I've corrected my SATA Linux page, accordingly.
> The LSI 150-4 is just the 150-6 board with 2 Sil3112A chips driving 2
> sata ports each. The Intel SRCS14L is not directly related (from what
> I can see from visual inspection), though it does seem to share much
> the same hardware, even if the boards differ in layout.
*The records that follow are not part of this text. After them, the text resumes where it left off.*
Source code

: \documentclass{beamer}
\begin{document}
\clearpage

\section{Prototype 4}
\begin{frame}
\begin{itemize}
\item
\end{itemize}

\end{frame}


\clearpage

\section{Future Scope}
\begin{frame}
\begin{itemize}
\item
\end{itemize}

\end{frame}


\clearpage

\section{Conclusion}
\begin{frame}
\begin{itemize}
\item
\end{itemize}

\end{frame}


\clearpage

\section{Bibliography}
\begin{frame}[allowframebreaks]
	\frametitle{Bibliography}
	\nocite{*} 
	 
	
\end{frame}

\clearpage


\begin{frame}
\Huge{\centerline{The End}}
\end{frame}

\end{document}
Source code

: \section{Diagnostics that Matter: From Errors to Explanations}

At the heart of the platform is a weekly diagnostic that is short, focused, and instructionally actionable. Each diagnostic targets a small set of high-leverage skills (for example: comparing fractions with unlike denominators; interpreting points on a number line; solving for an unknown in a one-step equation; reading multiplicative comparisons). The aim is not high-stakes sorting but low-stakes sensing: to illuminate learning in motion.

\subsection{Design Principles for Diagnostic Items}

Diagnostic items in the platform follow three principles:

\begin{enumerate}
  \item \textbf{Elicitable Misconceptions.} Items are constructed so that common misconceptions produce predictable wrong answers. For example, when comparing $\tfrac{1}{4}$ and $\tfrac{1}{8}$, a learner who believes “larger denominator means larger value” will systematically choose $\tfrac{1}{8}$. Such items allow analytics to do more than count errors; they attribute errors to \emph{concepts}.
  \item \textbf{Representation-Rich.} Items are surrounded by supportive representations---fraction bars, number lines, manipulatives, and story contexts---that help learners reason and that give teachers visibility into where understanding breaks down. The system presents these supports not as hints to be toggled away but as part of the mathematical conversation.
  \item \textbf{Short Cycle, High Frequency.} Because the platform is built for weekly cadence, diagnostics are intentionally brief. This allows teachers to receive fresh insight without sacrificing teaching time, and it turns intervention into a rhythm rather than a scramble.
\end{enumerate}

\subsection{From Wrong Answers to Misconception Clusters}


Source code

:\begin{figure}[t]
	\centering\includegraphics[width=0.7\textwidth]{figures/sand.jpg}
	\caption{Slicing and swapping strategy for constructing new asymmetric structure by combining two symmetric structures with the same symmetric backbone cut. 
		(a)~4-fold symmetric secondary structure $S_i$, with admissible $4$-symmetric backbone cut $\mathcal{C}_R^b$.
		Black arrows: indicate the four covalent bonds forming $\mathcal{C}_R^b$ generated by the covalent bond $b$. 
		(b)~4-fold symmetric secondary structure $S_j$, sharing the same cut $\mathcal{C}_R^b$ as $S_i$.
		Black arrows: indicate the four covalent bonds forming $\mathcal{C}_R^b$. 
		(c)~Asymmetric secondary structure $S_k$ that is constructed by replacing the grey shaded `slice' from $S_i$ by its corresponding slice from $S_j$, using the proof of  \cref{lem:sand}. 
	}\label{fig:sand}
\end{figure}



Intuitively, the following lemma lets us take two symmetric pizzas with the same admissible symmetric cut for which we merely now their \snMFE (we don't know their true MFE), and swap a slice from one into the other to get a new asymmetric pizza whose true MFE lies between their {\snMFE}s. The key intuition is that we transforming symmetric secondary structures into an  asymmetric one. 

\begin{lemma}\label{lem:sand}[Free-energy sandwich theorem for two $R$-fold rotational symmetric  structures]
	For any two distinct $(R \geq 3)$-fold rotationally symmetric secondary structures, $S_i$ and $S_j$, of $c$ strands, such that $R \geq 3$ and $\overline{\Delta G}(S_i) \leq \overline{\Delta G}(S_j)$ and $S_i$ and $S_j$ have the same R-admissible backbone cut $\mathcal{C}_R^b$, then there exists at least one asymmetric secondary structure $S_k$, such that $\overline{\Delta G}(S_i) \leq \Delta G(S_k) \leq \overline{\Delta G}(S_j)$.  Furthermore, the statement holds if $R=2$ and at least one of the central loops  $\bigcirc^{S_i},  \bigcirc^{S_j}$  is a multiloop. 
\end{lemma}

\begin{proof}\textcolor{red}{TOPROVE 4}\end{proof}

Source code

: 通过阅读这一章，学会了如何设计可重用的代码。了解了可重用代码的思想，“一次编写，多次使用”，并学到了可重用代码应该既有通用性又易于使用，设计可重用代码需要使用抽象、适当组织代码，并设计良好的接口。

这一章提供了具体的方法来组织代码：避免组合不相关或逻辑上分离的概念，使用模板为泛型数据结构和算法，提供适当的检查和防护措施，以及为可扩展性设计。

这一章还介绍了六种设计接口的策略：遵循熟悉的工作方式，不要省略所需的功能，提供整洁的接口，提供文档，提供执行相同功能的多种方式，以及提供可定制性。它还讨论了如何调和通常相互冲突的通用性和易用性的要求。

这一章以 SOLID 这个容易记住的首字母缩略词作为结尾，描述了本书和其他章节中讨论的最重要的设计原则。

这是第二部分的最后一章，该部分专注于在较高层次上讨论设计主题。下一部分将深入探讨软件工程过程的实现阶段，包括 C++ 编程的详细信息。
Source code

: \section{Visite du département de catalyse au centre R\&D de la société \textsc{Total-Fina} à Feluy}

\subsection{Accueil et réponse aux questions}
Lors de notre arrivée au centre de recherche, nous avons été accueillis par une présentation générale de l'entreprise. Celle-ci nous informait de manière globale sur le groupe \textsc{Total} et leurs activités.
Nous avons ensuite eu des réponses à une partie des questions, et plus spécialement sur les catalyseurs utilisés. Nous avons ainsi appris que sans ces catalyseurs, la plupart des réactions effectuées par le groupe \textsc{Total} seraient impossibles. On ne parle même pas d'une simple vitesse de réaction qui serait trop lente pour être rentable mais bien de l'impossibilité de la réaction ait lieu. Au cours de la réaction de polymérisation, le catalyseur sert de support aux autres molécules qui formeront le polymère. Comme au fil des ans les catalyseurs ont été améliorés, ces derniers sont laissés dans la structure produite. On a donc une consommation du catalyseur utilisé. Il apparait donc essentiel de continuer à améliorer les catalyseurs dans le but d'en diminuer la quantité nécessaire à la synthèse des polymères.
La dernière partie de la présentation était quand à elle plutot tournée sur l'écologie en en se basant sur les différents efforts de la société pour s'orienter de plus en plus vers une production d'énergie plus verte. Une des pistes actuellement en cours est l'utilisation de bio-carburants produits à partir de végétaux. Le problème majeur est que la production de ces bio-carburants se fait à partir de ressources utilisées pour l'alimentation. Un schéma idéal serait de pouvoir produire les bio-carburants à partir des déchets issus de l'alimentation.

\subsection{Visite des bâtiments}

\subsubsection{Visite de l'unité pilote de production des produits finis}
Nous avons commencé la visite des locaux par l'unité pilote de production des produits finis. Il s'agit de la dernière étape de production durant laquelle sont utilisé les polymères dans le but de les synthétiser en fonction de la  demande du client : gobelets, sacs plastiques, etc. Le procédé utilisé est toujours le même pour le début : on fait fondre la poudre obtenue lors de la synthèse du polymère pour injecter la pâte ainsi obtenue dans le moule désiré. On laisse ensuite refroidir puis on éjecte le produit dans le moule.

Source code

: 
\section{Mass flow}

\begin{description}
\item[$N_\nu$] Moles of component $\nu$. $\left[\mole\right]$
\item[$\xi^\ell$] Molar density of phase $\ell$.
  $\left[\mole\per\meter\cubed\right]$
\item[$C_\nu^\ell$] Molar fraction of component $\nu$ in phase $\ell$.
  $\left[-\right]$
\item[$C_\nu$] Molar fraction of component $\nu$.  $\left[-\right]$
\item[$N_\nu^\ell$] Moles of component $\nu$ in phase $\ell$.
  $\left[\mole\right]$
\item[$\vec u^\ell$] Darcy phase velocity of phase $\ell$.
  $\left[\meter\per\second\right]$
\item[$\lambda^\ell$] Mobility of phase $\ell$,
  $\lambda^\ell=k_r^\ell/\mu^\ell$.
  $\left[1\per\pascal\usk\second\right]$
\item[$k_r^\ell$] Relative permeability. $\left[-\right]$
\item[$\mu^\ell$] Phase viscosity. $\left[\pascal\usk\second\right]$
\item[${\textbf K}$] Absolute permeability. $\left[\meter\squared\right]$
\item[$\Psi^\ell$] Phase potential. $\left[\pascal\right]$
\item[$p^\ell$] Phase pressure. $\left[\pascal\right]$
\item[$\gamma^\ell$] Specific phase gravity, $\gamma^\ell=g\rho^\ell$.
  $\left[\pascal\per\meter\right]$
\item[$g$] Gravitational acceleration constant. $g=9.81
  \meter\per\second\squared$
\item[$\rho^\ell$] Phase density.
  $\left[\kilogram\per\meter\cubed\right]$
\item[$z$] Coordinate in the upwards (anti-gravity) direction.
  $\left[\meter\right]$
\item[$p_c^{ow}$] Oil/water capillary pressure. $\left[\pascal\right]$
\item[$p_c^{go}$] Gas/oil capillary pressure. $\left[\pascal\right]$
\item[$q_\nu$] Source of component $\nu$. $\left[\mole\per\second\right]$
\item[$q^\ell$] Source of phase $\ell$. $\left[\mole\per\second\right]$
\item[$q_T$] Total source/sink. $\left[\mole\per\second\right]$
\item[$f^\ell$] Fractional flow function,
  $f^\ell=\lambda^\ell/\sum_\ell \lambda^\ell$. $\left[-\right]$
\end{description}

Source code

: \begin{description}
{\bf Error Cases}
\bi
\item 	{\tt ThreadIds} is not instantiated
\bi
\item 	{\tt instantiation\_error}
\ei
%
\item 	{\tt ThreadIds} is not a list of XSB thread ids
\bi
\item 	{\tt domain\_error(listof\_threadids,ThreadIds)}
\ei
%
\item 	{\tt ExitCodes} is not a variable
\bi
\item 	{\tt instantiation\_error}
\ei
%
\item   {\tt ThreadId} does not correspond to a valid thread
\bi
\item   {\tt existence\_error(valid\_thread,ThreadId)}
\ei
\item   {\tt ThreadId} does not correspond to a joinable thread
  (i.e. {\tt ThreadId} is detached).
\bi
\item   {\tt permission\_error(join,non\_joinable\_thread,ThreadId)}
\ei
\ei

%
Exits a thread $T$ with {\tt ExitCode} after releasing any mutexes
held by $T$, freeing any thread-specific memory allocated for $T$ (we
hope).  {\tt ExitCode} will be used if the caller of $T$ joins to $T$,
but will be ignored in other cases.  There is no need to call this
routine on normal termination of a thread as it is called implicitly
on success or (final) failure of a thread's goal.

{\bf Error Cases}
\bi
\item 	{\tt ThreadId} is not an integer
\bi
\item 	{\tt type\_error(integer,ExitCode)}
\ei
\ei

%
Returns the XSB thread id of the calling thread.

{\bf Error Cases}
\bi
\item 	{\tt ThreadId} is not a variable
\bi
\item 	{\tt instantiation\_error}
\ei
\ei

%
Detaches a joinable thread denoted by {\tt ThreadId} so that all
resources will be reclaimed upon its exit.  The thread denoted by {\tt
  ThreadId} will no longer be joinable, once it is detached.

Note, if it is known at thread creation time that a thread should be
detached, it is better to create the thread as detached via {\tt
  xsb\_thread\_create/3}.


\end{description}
As noted above, they appear to present very different programming
interfaces to the PCI bus. All of this seems to have implications for
many of the other new entries to my page -- where I've noted that
such-and-such new card is said to use Marvell 88SX60xx chips, implying
that one might fruitfully try Jeff Garzik's new Marvell driver. But, if
the situation is like that of the Intel card's use of SiI 3112A chips,
that would be non-sequitur.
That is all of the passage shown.